Stevens Jennifer E, Mizner Ryan L, Snyder-Mackler Lynn
Department of Physical Therapy and Graduate Program in Biomechanics and Movement Sciences, University of Delaware, Newark, DE 19716, USA.
J Orthop Res. 2003 Sep;21(5):775-9. doi: 10.1016/S0736-0266(03)00052-4.
Patients with osteoarthritis (OA) of the knee have quadriceps weakness and arthrogenous muscle inhibition (AMI). While total knee arthroplasty (TKA) reliably reduces pain and improves function in patients with knee OA, quadriceps weakness persists after surgery. The purpose of this investigation was to assess contributions of AMI to quadriceps weakness before and after TKA and to assess the effect of pain on AMI.
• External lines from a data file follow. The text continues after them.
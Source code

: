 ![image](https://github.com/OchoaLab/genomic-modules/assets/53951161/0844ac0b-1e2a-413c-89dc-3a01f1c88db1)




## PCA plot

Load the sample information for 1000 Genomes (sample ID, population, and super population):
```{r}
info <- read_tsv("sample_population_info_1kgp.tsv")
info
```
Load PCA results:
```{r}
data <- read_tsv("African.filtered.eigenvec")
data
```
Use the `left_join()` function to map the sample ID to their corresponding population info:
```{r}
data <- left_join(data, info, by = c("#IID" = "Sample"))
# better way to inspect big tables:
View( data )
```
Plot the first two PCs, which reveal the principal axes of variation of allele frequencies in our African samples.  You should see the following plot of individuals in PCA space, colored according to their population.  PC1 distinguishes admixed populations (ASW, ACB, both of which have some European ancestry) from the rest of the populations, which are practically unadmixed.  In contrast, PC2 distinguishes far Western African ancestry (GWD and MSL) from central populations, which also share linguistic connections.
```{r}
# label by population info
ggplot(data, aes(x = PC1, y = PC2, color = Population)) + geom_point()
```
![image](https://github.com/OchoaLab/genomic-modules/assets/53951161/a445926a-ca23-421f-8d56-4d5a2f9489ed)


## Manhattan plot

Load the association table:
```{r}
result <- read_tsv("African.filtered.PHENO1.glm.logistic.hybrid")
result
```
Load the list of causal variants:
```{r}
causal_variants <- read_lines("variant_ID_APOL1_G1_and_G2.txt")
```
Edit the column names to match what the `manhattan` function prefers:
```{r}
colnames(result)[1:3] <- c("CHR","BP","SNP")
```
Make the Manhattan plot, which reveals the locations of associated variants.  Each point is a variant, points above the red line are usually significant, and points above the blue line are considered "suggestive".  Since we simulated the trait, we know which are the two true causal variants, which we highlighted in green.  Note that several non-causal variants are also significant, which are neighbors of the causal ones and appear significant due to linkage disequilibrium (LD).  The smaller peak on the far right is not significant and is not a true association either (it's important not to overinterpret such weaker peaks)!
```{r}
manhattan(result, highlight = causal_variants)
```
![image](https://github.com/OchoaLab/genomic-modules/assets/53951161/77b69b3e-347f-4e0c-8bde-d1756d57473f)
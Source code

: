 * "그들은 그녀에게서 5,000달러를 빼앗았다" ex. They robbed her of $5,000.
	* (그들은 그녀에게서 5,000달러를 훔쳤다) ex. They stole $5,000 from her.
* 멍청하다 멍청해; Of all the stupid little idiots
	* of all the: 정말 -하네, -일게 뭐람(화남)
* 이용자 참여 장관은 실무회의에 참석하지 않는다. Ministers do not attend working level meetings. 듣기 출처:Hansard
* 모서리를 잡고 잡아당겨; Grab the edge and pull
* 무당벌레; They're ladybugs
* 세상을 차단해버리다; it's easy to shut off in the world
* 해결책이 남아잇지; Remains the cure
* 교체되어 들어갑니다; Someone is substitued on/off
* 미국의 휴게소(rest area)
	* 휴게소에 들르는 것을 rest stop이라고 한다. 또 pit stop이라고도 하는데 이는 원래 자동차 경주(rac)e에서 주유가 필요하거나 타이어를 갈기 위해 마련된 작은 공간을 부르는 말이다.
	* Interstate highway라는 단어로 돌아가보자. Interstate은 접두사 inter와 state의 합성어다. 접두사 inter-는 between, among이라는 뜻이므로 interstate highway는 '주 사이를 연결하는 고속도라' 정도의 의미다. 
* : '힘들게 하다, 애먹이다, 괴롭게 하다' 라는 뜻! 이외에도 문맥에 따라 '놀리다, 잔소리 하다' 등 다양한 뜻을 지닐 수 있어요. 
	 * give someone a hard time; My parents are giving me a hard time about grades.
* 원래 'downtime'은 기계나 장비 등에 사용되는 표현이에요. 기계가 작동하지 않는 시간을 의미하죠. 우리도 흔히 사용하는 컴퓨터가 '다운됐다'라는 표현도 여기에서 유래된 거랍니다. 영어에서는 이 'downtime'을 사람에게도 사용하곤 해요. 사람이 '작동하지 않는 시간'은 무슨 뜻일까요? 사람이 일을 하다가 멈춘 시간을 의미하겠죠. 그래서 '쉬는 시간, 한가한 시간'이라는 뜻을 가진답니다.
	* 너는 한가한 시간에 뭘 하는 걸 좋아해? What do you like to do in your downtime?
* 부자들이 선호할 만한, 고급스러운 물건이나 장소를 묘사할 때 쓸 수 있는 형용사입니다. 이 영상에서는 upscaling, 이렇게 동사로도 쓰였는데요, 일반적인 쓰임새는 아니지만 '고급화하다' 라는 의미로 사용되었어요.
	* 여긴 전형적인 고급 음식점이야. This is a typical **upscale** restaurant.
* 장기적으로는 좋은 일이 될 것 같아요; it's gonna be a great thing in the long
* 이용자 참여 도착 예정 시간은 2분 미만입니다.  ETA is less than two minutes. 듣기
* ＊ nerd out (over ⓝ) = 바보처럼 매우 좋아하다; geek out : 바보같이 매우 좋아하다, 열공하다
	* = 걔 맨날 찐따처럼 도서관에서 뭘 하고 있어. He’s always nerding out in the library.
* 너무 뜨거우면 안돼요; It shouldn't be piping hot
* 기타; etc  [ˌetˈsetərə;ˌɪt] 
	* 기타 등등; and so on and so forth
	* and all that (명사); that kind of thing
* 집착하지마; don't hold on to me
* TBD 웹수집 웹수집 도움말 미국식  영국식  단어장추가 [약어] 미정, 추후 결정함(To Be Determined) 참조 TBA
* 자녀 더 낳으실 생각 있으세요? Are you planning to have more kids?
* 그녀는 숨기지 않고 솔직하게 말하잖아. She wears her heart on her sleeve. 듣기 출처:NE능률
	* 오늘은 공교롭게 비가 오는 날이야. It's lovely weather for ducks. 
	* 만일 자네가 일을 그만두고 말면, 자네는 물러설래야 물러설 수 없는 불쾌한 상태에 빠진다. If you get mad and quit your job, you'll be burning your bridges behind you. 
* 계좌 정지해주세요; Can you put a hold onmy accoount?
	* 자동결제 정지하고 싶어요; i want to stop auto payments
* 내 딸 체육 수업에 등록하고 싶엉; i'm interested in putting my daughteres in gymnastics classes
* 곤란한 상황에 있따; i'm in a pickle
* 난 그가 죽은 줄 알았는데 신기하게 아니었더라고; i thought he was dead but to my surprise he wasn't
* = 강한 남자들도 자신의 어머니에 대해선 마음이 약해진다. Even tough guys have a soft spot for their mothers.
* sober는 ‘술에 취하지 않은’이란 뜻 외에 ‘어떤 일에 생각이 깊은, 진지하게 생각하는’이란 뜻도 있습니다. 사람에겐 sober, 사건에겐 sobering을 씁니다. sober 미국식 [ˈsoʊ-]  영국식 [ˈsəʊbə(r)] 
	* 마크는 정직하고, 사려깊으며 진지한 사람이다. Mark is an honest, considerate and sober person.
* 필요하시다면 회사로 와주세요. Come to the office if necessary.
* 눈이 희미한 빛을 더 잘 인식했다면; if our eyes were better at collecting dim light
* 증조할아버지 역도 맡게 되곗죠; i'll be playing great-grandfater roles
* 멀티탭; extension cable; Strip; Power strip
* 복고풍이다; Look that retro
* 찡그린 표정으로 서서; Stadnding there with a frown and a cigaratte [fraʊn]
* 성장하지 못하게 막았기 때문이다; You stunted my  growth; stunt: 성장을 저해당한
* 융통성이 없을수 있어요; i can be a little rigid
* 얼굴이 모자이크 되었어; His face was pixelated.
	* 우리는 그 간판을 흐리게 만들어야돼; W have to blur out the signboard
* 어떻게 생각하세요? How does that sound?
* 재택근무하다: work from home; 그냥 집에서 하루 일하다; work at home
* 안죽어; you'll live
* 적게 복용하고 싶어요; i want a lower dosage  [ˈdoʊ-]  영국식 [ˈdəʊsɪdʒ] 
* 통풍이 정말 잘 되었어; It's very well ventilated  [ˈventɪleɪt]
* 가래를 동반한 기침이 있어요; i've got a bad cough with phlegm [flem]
Twenty-eight patients with unilateral, end-stage, primary knee OA were tested an average of 10 days before and 26 days after TKA. The mean age at time of operation was 63 years (range 49-82 years). Measurements on the involved and uninvolved knees were performed using the burst-superimposition technique, where supramaximal electrical stimulation is superimposed on a voluntary contraction. Knee pain during contraction was measured using a numeric rating scale.
The involved quadriceps were significantly weaker than the uninvolved prior to TKA (p<0.05). Quadriceps strength decreased by 60% (p<0.001) and activation decreased 17% (p<0.001) after TKA. Changes in muscle activation accounted for 65% of the variability in the change in quadriceps strength (r(2)=0.65) (p<0.001). Knee pain during muscle contraction accounted for a small, but significant portion of the change in voluntary activation (r(2)=0.22) (p=0.006).
Exercise regimens that emphasize strong muscle contraction and clinical tools that facilitate muscle activation like biofeedback and neuromuscular electrical stimulation may be necessary to reverse the quadriceps activation failure and weakness in the patients with knee OA that worsens after TKA. The failure of current rehabilitation regimens to directly address activation deficits within the first months after surgery may explain the persistent quadriceps weakness in patients after TKA.
膝关节骨关节炎(OA)患者存在股四头肌无力和关节源性肌肉抑制(AMI)。虽然全膝关节置换术(TKA)能可靠地减轻膝关节OA患者的疼痛并改善功能,但术后股四头肌无力仍然存在。本研究的目的是评估AMI对TKA前后股四头肌无力的影响,并评估疼痛对AMI的作用。
28名单侧、终末期、原发性膝关节OA患者在TKA前平均10天和术后26天接受测试。手术时的平均年龄为63岁(范围49 - 82岁)。使用爆发叠加技术对患侧和未患侧膝关节进行测量,即将超强电刺激叠加在自主收缩上。使用数字评分量表测量收缩时的膝关节疼痛。
TKA前,患侧股四头肌明显比未患侧弱(p<0.05)。TKA后,股四头肌力量下降了60%(p<0.001),激活率下降了17%(p<0.001)。肌肉激活的变化占股四头肌力量变化变异性的65%(r(2)=0.65)(p<0.001)。肌肉收缩时的膝关节疼痛占自主激活变化的一小部分,但具有显著意义(r(2)=0.22)(p=0.006)。
对于膝关节OA患者,在TKA后病情恶化的情况下,可能需要强调强力肌肉收缩的运动方案以及诸如生物反馈和神经肌肉电刺激等促进肌肉激活的临床工具,以扭转股四头肌激活失败和无力的状况。目前的康复方案未能在术后头几个月直接解决激活缺陷问题,这可能解释了TKA患者股四头肌持续无力的原因。